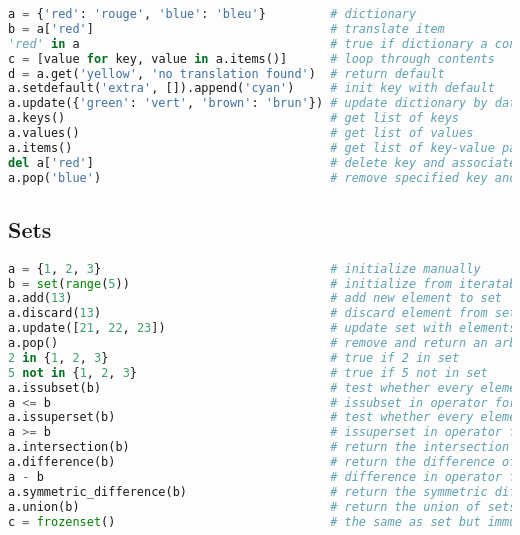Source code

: \begin{lstlisting}[language=Python]
a = {'red': 'rouge', 'blue': 'bleu'}         # dictionary
b = a['red']                                 # translate item
'red' in a                                   # true if dictionary a contains key 'red'
c = [value for key, value in a.items()]      # loop through contents
d = a.get('yellow', 'no translation found')  # return default
a.setdefault('extra', []).append('cyan')     # init key with default
a.update({'green': 'vert', 'brown': 'brun'}) # update dictionary by data from another one
a.keys()                                     # get list of keys
a.values()                                   # get list of values
a.items()                                    # get list of key-value pairs
del a['red']                                 # delete key and associated with it value
a.pop('blue')                                # remove specified key and return the corresponding value
\end{lstlisting}

\subsection{Sets}\label{sets}

\begin{lstlisting}[language=Python]
a = {1, 2, 3}                                # initialize manually
b = set(range(5))                            # initialize from iteratable
a.add(13)                                    # add new element to set
a.discard(13)                                # discard element from set
a.update([21, 22, 23])                       # update set with elements from iterable
a.pop()                                      # remove and return an arbitrary set element
2 in {1, 2, 3}                               # true if 2 in set
5 not in {1, 2, 3}                           # true if 5 not in set
a.issubset(b)                                # test whether every element in a is in b
a <= b                                       # issubset in operator form
a.issuperset(b)                              # test whether every element in b is in a
a >= b                                       # issuperset in operator form
a.intersection(b)                            # return the intersection of two sets as a new set
a.difference(b)                              # return the difference of two or more sets as a new set
a - b                                        # difference in operator form
a.symmetric_difference(b)                    # return the symmetric difference of two sets as a new set
a.union(b)                                   # return the union of sets as a new set
c = frozenset()                              # the same as set but immutable
\end{lstlisting}

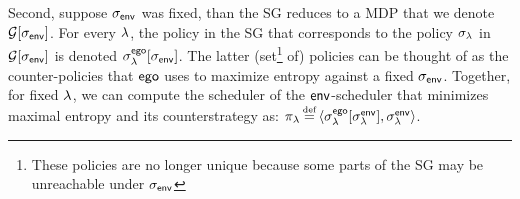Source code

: Second, suppose ${\sigma_{\mathsf{env}}}$ was fixed, than the SG reduces to 
a MDP that we denote $\mathcal{G}[{\sigma_{\mathsf{env}}}]$.
For every $\lambda$, the policy in the SG that corresponds to the policy $\sigma_\lambda$ in $\mathcal{G}[{\sigma_{\mathsf{env}}}]$ is denoted $\sigma^{\mathsf{ego}}_\lambda[{\sigma_{\mathsf{env}}}]$.
The latter (set\footnote{These policies are no longer unique because some parts of the SG may be unreachable under ${\sigma_{\mathsf{env}}}$} of) policies can be thought of as the counter-policies that $\mathsf{ego}$ uses to maximize entropy against a fixed ${\sigma_{\mathsf{env}}}$. 
Together, for fixed $\lambda$, we can compute the scheduler of the $\mathsf{env}$-scheduler that minimizes maximal entropy and its counterstrategy as: $\pi_\rat \eqdef \langle
\sched^\pOne_\rat[\sched_\rat^\pTwo] , \sched_\rat^\pTwo \rangle$.
%


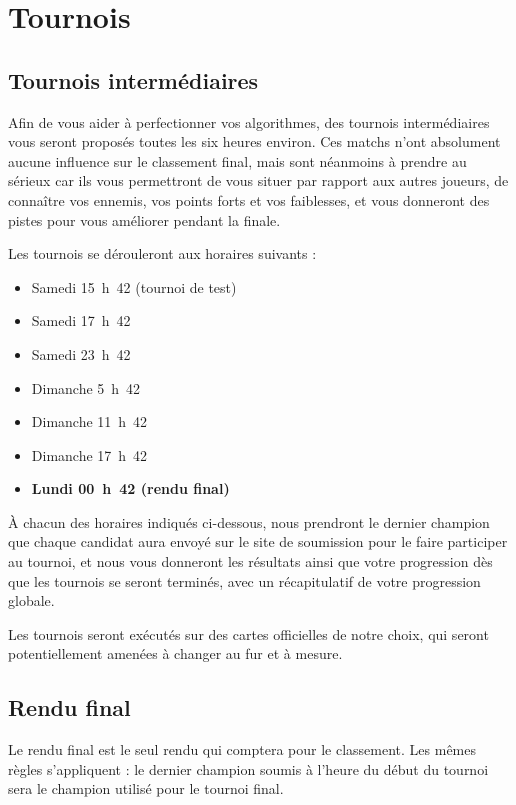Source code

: \section{Tournois}

\subsection{Tournois intermédiaires}

Afin de vous aider à perfectionner vos algorithmes, des tournois intermédiaires
vous seront proposés toutes les six heures environ. Ces matchs n'ont absolument
aucune influence sur le classement final, mais sont néanmoins à prendre au
sérieux car ils vous permettront de vous situer par rapport aux autres
joueurs, de connaître vos ennemis, vos points forts et vos faiblesses, et vous
donneront des pistes pour vous améliorer pendant la finale.

Les tournois se dérouleront aux horaires suivants :

\begin{itemize}
    \item Samedi 15~h~42 (tournoi de test)
    \item Samedi 17~h~42
    \item Samedi 23~h~42
    \item Dimanche 5~h~42
    \item Dimanche 11~h~42
    \item Dimanche 17~h~42
    \item \textbf{Lundi 00~h~42 (rendu final)}
\end{itemize}

À chacun des horaires indiqués ci-dessous, nous prendront le dernier champion
que chaque candidat aura envoyé sur le site de soumission pour le faire
participer au tournoi, et nous vous donneront les résultats ainsi que votre
progression dès que les tournois se seront terminés, avec un récapitulatif
de votre progression globale.

Les tournois seront exécutés sur des cartes officielles de notre choix, qui
seront potentiellement amenées à changer au fur et à mesure.

\subsection{Rendu final}

Le rendu final est le seul rendu qui comptera pour le classement. Les mêmes
règles s'appliquent : le dernier champion soumis à l'heure du début du tournoi
sera le champion utilisé pour le tournoi final.

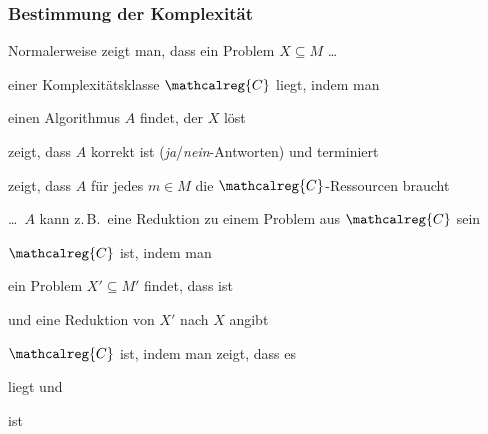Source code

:     \begin{frame}
      \frametitle{Bestimmung der Komplexität}
      
      Normalerweise zeigt man, dass ein Problem $X \subseteq M$ \dots
      \begin{Itemize}
        \item
           einer Komplexitätsklasse $\mathcalreg{C}$ liegt, indem man
          \begin{Itemize}
            \item
              einen Algorithmus $A$ findet, der $X$ löst
            \item
              zeigt, dass $A$ korrekt ist (\emph{ja}/\emph{nein}-Antworten) und terminiert
            \item
              zeigt, dass $A$ für jedes $m\in M$  die $\mathcalreg{C}$-Ressourcen braucht
            \item[]
              \dots\ $A$ kann z.\,B.\ eine Reduktion zu einem Problem aus $\mathcalreg{C}$ sein
          \end{Itemize}
          \par\smallskip
        \item<2->
           $\mathcalreg{C}$ ist, indem man
          \begin{Itemize}
            \item
              ein Problem $X' \subseteq M'$ findet, dass  ist
            \item
              und eine Reduktion von $X'$ nach $X$ angibt
          \end{Itemize}
          \par\smallskip
        \item<3->
           $\mathcalreg{C}$ ist, indem man zeigt, dass es
          \begin{Itemize}
            \item
               liegt und
            \item
               ist
          \end{Itemize}
      \end{Itemize}
    \end{frame}

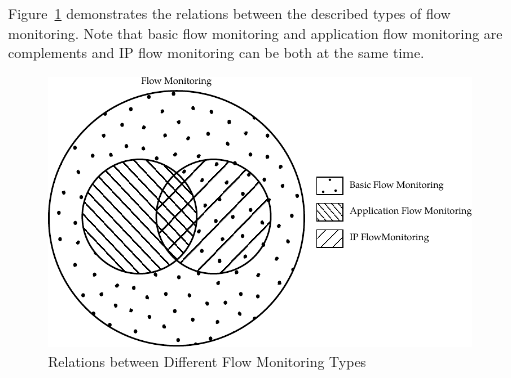 Figure~\ref{fig:flow-monitoring-types} demonstrates the relations between the described types of flow monitoring. Note that basic flow monitoring and application flow monitoring are complements and IP flow monitoring can be both at the same time.

\begin{figure}[t!]
  \begin{center}
    \includegraphics[width=\textwidth]{figures/flow-monitoring-types}
  \end{center}
  \caption{Relations between Different Flow Monitoring Types}
  \label{fig:flow-monitoring-types}
\end{figure}


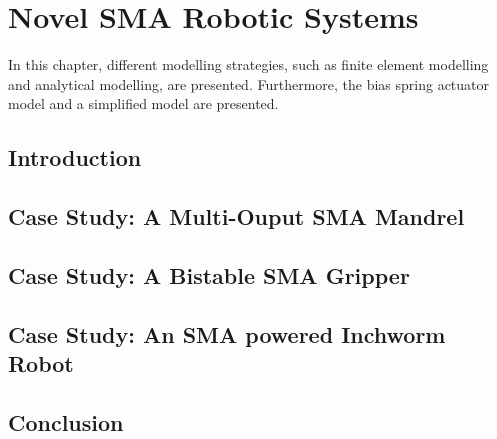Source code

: 
\chapter{Novel SMA Robotic Systems}
In this chapter, different modelling strategies, such as finite element modelling and analytical modelling, are presented. Furthermore, the bias spring actuator model and a simplified model are presented.
\section{Introduction}
\section{Case Study: A Multi-Ouput SMA Mandrel}
\section{Case Study: A Bistable SMA Gripper}
\section{Case Study: An SMA powered Inchworm Robot}
\section{Conclusion}
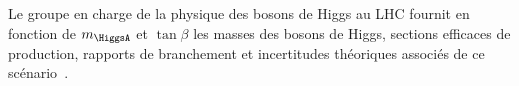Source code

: \par
Le groupe en charge de la physique des bosons de Higgs au LHC
fournit en fonction de $m_{\HiggsA}$ et $\tan\beta$
les masses des bosons de Higgs, sections efficaces de production, rapports de branchement et incertitudes théoriques
associés de ce scénario~\cite{MSSMneutralHiggsTwiki}.
%
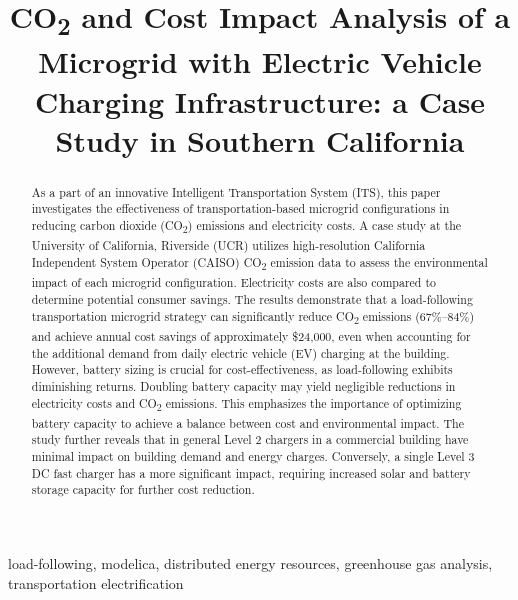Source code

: \documentclass[conference]{IEEEtran}
\begin{document}
\title{CO\textsubscript{2} and Cost Impact Analysis of a Microgrid  with Electric Vehicle Charging Infrastructure: a Case Study in Southern California}

\author{
}
\maketitle

\begin{abstract}
	 As a part of  an innovative Intelligent Transportation System (ITS), this paper investigates the effectiveness of transportation-based microgrid configurations in reducing carbon dioxide (CO\textsubscript{2}) emissions and electricity costs. A case study at the University of California, Riverside (UCR) utilizes high-resolution California Independent System Operator (CAISO) CO\textsubscript{2}  emission data to assess the environmental impact of each microgrid configuration. Electricity costs are also compared to determine potential consumer savings. The results demonstrate that a load-following transportation microgrid strategy can significantly reduce CO\textsubscript{2}  emissions (67\%–84\%) and achieve annual cost savings of approximately \$24,000, even when accounting for the additional demand from daily electric vehicle (EV) charging at the building. However, battery sizing is crucial for cost-effectiveness, as load-following exhibits diminishing returns. Doubling battery capacity may yield negligible reductions in electricity costs and CO\textsubscript{2}  emissions. This emphasizes the importance of optimizing battery capacity to achieve a balance between cost and environmental impact. The study further reveals that in general Level 2 chargers in a commercial building have minimal impact on building demand and energy charges. Conversely, a single Level 3 DC fast charger has a more significant impact, requiring increased solar and battery storage capacity for further cost reduction. %
\end{abstract}
\begin{IEEEkeywords}
	load-following, modelica, distributed energy resources, greenhouse gas analysis, transportation electrification  
\end{IEEEkeywords}
\end{document}
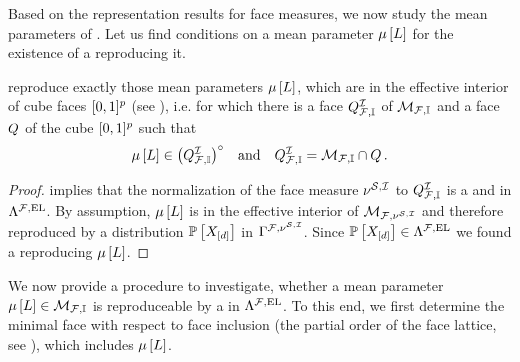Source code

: Based on the representation results for face measures, we now study the mean parameters of \HybridLogicNetworks{}.
Let us find conditions on a mean parameter $\mu\left[L\right]$ for the existence of a \HybridLogicNetwork{} reproducing it. %

\begin{theorem}
    \label{the:hlnInteriorCharacterization}
    \HybridLogicNetworks{} reproduce exactly those mean parameters $\mu\left[L\right]$, which are in the effective interior of cube faces $[0,1]^{p}$ (see ), i.e. for which there is a face $Q^{\mathcal{I}}_{\mathcal{F},\mathbb{I}}$ of $\mathcal{M}_{\mathcal{F},\mathbb{I}}$ and a face $Q$ of the cube $[0,1]^{p}$ such that
    \begin{align*}
        \mu\left[L\right]\in{\left(Q^{\mathcal{I}}_{\mathcal{F},\mathbb{I}}\right)}^{\circ} \quad\text{and}\quad Q^{\mathcal{I}}_{\mathcal{F},\mathbb{I}} = \mathcal{M}_{\mathcal{F},\mathbb{I}}\cap Q \, .
    \end{align*}
\end{theorem}
\begin{proof}
     implies that the normalization of the face measure $\nu^{\mathcal{S},\mathcal{I}}$ to $Q^{\mathcal{I}}_{\mathcal{F},\mathbb{I}}$ is a \HardLogicNetwork{} and in $\Lambda^{\mathcal{F},\mathrm{EL}}$.
    By assumption, $\mu\left[L\right]$ is in the effective interior of $\mathcal{M}_{\mathcal{F},\nu^{\mathcal{S},\mathcal{I}}}$ and therefore reproduced by a distribution $\mathbb{P}\left[X_{[d]}\right]$ in $\Gamma^{\mathcal{F},\nu^{\mathcal{S},\mathcal{I}}}$.
    Since $\mathbb{P}\left[X_{[d]}\right]\in\Lambda^{\mathcal{F},\mathrm{EL}}$ we found a \HybridLogicNetwork{} reproducing $\mu\left[L\right]$.
\end{proof}

We now provide a procedure to investigate, whether a mean parameter $\mu\left[L\right]\in\mathcal{M}_{\mathcal{F},\mathbb{I}}$ is reproduceable by a \HybridLogicNetwork{} in $\Lambda^{\mathcal{F},\mathrm{EL}}$.
To this end, we first determine the minimal face with respect to face inclusion (the partial order of the face lattice, see \cite{ziegler_lectures_2013}), which includes $\mu\left[L\right]$.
======
Reproduce the lines of the entries above from the one with "For every $\lambda$, the" to the one with "policies are no", both included, exactly and without any other line.

For every $\lambda$, the policy in the SG that corresponds to the policy $\sigma_\lambda$ in $\mathcal{G}[{\sigma_{\mathsf{env}}}]$ is denoted $\sigma^{\mathsf{ego}}_\lambda[{\sigma_{\mathsf{env}}}]$.
The latter (set\footnote{These policies are no longer unique because some parts of the SG may be unreachable under ${\sigma_{\mathsf{env}}}$} of) policies can be thought of as the counter-policies that $\mathsf{ego}$ uses to maximize entropy against a fixed ${\sigma_{\mathsf{env}}}$. 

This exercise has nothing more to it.